Looking for Book Suggestions

The other day Pippi noticed that there were a lot of interesting things in her social studies book. Things like the California Gold Rush, the dust bowl and World War II, but she doubts they'll ever get that far in the book (The book starts in pre-historic times)so she thought it might be nice to read some books set in those time periods. Actually, she specifically wants books set in the 1st half of the 20th century in America (where people aren't riding in buggies and wearing sun bonnets). They don't have to be specific about a topic - just using the time period.

She's ten - so some books are naturally going to be inappropriate (I won't be recommending The Grapes of Wrath to her anytime soon). She is an advanced reader so she can move beyond the American Girl books (though she did recently re-read the Kit ones to get a feel for the depression).

Any suggestions welcome. Thanks

20 comments:

Barb, sfo said...

I'd recommend the "All of a Kind Family" series by Sydney Taylor. They're about a Jewish family, pre-World War I, in New York City. They may be hard to find....

"The Great Brain" series by John Fitzgerald is wonderful for late-19th century Utah--with a Catholic family as the centerpiece. Yeah, in Utah.

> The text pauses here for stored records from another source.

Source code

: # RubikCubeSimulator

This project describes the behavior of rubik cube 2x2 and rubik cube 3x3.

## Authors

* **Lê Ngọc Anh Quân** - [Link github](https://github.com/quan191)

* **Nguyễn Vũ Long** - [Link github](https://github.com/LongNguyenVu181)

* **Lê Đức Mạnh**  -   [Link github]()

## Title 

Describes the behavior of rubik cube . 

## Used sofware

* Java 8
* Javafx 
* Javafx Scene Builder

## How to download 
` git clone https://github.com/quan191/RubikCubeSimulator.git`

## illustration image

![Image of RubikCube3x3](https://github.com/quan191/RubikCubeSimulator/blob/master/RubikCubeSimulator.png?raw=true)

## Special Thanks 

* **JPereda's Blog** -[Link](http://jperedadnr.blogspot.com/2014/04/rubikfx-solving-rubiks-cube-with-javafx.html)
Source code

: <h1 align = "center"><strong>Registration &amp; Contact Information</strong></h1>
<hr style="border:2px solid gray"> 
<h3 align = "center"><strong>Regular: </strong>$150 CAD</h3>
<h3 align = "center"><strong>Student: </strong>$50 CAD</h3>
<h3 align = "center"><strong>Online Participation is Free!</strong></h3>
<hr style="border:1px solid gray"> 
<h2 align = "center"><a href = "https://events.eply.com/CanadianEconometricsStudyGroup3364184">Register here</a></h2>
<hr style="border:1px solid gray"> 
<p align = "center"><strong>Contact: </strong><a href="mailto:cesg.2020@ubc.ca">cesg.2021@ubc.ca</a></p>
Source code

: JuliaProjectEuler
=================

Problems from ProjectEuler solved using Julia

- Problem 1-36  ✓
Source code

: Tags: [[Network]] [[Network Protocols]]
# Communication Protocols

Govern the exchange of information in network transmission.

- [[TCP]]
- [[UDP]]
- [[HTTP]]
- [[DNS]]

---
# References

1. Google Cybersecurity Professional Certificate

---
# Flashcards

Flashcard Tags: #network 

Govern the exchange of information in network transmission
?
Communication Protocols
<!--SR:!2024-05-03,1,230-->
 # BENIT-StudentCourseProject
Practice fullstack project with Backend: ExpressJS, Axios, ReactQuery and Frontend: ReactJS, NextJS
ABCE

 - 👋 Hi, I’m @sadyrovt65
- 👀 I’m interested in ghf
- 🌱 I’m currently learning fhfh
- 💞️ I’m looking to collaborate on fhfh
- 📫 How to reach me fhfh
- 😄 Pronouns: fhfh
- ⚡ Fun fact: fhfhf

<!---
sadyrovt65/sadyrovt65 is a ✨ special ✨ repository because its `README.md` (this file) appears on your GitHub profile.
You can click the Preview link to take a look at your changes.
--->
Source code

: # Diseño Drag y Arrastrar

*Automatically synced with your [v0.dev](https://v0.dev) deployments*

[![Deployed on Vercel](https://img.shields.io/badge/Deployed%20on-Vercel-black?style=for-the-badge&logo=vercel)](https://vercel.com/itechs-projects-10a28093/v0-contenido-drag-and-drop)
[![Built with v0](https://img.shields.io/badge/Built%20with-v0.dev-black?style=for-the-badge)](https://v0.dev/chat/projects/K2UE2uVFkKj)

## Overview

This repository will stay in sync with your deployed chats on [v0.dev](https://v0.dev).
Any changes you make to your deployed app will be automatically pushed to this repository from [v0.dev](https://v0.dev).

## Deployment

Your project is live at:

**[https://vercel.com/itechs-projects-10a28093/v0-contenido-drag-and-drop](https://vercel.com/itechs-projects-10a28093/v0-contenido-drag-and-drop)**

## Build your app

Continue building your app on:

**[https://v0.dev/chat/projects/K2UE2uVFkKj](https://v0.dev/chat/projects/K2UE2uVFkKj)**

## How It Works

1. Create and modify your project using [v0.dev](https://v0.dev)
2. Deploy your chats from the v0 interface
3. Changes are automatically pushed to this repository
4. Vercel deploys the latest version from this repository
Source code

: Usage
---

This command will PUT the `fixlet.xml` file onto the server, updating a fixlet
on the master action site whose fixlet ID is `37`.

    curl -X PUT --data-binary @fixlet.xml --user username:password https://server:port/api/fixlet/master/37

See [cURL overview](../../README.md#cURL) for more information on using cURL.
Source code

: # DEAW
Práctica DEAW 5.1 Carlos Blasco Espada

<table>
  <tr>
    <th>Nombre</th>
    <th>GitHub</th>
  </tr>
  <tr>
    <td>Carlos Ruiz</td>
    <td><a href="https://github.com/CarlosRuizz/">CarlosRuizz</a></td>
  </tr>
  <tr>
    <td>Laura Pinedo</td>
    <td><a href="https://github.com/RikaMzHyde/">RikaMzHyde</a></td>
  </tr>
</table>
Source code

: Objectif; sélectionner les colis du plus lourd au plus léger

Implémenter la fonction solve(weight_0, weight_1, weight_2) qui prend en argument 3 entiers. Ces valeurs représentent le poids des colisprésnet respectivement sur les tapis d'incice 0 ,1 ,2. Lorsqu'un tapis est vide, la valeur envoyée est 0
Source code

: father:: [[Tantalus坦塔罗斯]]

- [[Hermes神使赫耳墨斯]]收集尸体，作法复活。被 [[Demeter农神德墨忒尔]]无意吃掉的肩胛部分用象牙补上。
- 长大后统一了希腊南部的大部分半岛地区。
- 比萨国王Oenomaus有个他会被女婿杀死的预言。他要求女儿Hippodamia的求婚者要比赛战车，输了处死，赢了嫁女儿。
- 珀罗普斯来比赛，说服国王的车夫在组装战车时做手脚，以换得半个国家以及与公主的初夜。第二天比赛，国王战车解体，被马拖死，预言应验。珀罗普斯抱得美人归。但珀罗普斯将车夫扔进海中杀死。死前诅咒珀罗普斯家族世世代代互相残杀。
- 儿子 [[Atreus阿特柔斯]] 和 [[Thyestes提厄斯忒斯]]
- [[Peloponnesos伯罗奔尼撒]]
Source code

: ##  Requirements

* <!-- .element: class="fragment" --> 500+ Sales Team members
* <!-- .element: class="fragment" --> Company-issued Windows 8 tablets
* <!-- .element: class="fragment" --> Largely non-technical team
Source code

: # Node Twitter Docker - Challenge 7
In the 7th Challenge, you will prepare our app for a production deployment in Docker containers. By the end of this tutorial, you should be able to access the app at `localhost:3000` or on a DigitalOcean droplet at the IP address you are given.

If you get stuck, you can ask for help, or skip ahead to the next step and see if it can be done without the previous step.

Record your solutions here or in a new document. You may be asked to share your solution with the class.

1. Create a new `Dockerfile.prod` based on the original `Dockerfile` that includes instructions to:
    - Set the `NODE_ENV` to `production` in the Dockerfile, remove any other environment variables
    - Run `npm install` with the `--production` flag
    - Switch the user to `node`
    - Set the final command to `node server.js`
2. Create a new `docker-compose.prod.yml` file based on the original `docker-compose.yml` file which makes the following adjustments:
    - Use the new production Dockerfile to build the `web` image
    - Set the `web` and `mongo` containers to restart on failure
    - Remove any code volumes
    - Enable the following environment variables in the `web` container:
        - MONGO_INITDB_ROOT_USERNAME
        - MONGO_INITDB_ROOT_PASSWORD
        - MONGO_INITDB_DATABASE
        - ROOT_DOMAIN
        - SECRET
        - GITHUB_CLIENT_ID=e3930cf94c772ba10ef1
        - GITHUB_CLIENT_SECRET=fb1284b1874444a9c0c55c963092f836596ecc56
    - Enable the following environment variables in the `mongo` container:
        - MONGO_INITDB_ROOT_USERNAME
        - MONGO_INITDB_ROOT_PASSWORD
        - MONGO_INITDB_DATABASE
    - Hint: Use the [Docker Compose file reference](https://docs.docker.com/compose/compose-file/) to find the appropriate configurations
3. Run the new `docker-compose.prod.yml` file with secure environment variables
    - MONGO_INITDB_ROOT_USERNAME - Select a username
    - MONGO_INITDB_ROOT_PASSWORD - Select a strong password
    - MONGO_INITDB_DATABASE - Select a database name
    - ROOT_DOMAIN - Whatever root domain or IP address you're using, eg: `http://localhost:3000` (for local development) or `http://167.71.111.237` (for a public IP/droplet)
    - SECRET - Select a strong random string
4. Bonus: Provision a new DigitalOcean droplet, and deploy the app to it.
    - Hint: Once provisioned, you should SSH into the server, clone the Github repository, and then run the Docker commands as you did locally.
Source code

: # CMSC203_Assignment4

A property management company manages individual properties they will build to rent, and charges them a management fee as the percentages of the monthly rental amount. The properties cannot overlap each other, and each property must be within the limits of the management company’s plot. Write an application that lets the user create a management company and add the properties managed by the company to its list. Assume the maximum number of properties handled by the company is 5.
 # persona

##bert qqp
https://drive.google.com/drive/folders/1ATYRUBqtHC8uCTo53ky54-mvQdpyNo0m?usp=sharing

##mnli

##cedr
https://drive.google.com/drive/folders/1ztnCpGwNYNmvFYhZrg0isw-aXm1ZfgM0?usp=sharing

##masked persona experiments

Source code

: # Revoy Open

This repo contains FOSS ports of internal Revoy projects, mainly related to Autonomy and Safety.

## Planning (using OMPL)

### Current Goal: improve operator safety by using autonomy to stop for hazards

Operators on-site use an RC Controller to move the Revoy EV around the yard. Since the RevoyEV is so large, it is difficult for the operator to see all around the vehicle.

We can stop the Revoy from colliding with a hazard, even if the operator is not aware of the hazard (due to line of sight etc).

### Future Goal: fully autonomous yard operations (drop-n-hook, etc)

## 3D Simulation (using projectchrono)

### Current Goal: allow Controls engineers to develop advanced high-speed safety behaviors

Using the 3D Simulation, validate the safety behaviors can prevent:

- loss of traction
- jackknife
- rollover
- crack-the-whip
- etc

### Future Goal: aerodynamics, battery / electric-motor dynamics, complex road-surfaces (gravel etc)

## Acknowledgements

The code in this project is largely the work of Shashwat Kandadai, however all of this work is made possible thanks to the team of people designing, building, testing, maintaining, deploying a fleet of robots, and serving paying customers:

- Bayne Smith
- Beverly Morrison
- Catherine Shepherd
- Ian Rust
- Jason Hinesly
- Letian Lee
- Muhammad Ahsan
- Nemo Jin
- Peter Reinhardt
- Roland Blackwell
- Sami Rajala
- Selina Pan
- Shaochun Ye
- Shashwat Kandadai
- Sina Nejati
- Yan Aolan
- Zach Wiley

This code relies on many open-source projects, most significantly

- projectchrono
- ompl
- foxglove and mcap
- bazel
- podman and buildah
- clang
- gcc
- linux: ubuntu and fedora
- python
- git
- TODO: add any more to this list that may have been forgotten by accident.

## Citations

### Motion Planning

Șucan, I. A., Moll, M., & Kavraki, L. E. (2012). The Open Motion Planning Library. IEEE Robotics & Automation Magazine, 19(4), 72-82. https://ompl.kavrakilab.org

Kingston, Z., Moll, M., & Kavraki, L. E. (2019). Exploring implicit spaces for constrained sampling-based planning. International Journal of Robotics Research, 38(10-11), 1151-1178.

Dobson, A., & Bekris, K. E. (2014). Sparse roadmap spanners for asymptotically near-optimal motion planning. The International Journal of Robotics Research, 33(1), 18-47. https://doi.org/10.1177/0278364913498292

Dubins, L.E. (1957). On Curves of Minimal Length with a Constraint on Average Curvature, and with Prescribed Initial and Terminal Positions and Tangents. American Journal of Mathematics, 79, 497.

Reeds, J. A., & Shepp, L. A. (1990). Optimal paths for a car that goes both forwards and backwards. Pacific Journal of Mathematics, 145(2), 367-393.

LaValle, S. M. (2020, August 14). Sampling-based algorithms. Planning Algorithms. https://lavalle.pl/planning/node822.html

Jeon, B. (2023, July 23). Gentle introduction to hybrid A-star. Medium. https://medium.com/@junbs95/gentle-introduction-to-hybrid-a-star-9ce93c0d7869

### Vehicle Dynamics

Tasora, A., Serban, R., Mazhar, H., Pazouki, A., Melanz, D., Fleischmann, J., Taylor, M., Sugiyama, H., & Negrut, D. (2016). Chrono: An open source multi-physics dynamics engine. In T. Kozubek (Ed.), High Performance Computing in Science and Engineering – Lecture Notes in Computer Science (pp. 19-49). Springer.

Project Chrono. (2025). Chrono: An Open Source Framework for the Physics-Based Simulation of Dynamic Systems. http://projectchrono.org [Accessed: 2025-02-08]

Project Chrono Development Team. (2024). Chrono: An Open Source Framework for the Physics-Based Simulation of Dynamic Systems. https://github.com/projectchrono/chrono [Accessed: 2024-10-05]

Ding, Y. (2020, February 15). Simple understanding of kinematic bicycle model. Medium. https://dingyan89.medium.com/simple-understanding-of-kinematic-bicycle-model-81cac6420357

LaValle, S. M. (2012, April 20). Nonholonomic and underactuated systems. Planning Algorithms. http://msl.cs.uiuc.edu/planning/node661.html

Go figure. They're funny, too.

Pearl S. Buck's "Matthew, Mark, Luke and John" takes place in Korea during the war.

Eleanor Estes has some very good books for girls Pippi's age. They don't have as specific a historical setting as the others.

Happy reading!!

Liz B said...

As soon as I get my schedule at work, let's figure out when to meet. I have a feeling Pippi would enjoy the old Mary Rose in Boarding school books, all set in the early 20th century.

Other books:

Hattie Big Sky. Definately on the top end in terms of reading level & content, but it was Newbery so the age is OK, I adored it, and I cannot recall anything age inappropriate in it.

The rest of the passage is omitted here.